(Recorded data)
------------------------------------------------------------
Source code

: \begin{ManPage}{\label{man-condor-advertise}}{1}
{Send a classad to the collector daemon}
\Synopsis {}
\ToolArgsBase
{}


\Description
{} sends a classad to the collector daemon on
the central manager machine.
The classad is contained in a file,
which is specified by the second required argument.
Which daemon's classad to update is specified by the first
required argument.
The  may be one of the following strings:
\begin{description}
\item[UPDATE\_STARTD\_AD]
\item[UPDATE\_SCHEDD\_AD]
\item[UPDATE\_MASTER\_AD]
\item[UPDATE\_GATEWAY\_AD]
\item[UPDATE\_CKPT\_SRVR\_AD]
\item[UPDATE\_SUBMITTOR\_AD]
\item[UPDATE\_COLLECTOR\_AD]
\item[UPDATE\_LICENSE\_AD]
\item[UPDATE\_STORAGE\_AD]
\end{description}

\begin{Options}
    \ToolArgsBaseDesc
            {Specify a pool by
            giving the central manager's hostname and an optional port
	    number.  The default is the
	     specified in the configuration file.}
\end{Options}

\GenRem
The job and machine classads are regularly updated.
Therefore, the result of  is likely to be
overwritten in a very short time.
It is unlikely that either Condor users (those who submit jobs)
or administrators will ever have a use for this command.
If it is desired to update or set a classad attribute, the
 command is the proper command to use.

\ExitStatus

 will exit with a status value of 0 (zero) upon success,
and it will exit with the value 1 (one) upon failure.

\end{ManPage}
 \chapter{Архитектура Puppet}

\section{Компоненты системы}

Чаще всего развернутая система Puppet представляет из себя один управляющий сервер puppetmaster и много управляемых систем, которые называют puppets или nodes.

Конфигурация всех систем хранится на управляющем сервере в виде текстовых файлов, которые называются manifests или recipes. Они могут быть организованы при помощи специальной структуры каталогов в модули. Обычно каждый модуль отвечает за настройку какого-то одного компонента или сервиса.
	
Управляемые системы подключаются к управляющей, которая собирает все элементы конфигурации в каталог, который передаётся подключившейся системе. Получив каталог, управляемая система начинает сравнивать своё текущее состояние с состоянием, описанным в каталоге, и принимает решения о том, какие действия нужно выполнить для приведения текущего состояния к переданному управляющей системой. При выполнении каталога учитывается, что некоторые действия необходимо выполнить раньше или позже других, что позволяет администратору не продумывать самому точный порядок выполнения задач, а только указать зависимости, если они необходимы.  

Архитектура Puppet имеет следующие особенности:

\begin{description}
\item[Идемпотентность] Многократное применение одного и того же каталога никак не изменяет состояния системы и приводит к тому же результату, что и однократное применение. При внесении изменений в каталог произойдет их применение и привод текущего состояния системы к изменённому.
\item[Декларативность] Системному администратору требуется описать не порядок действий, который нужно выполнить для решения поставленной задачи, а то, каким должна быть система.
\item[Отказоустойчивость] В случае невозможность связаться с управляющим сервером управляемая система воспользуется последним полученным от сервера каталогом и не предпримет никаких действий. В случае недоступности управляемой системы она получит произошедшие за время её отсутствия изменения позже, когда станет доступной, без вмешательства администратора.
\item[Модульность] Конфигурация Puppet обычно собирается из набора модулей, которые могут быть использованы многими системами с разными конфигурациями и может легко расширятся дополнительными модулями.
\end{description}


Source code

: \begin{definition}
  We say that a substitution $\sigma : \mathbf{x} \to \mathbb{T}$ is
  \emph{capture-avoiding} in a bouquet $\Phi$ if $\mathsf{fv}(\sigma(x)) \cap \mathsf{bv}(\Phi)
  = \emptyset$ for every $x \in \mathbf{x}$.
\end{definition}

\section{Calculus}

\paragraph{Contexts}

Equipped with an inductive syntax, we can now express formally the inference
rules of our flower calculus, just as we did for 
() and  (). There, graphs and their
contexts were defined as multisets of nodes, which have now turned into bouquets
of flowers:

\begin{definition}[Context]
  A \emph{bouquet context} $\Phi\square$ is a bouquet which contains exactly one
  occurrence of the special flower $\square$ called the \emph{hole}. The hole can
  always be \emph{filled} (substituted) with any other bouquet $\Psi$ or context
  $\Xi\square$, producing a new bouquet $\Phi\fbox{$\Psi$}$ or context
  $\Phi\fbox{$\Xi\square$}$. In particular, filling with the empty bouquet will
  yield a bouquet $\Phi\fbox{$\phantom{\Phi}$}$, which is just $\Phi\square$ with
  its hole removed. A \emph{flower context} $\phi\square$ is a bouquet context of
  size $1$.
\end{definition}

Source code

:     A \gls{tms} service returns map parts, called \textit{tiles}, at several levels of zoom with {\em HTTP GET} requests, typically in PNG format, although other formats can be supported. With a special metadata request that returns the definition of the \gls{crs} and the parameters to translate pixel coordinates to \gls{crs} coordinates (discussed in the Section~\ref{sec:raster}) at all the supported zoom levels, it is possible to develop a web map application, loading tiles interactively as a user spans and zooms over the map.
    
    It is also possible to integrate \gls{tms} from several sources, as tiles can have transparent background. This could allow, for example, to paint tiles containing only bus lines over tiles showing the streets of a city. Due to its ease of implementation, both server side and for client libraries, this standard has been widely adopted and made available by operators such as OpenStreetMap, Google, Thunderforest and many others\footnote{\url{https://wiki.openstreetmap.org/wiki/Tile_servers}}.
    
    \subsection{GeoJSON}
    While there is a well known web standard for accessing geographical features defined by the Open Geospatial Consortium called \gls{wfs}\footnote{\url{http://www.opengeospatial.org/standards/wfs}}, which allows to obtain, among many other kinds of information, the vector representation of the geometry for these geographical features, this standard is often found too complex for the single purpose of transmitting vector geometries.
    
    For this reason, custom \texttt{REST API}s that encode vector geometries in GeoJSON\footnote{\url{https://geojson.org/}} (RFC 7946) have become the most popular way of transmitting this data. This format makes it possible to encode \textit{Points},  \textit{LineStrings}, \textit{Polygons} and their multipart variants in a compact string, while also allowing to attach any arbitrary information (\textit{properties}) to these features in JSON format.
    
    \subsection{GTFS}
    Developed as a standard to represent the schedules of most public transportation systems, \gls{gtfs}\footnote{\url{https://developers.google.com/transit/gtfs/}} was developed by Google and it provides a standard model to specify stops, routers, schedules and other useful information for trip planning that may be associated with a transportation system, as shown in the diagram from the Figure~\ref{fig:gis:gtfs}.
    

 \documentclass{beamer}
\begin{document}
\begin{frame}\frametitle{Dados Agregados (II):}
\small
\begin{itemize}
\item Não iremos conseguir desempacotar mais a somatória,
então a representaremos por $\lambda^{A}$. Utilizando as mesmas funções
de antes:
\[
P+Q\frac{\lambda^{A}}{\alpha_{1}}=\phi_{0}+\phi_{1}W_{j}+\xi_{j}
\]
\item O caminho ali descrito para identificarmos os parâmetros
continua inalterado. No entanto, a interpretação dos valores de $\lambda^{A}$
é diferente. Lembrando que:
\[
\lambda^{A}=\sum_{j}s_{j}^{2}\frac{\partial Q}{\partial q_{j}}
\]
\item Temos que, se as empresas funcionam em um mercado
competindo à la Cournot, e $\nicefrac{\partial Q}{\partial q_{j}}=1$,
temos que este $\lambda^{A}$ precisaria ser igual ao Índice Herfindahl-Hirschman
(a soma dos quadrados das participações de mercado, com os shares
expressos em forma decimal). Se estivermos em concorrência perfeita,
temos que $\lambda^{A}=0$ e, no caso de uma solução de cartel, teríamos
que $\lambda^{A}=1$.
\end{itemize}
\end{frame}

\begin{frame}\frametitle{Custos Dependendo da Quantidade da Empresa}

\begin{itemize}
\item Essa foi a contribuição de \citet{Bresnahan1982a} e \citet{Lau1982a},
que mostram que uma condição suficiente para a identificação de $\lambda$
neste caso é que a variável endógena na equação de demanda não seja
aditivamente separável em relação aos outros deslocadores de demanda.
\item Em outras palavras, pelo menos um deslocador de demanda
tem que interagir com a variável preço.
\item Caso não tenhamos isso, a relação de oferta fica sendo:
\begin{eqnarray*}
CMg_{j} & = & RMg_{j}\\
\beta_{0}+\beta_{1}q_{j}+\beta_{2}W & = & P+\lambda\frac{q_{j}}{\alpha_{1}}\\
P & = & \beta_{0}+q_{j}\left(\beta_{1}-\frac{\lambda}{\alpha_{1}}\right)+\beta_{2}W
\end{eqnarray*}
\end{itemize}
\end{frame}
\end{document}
------------------------------------------------------------
An exact copy of the lines above, from the one containing "Архитектура Puppet имеет" down to the one containing "системы к изменённому." and including both, is the whole answer; retype it and nothing else.

Архитектура Puppet имеет следующие особенности:

\begin{description}
\item[Идемпотентность] Многократное применение одного и того же каталога никак не изменяет состояния системы и приводит к тому же результату, что и однократное применение. При внесении изменений в каталог произойдет их применение и привод текущего состояния системы к изменённому.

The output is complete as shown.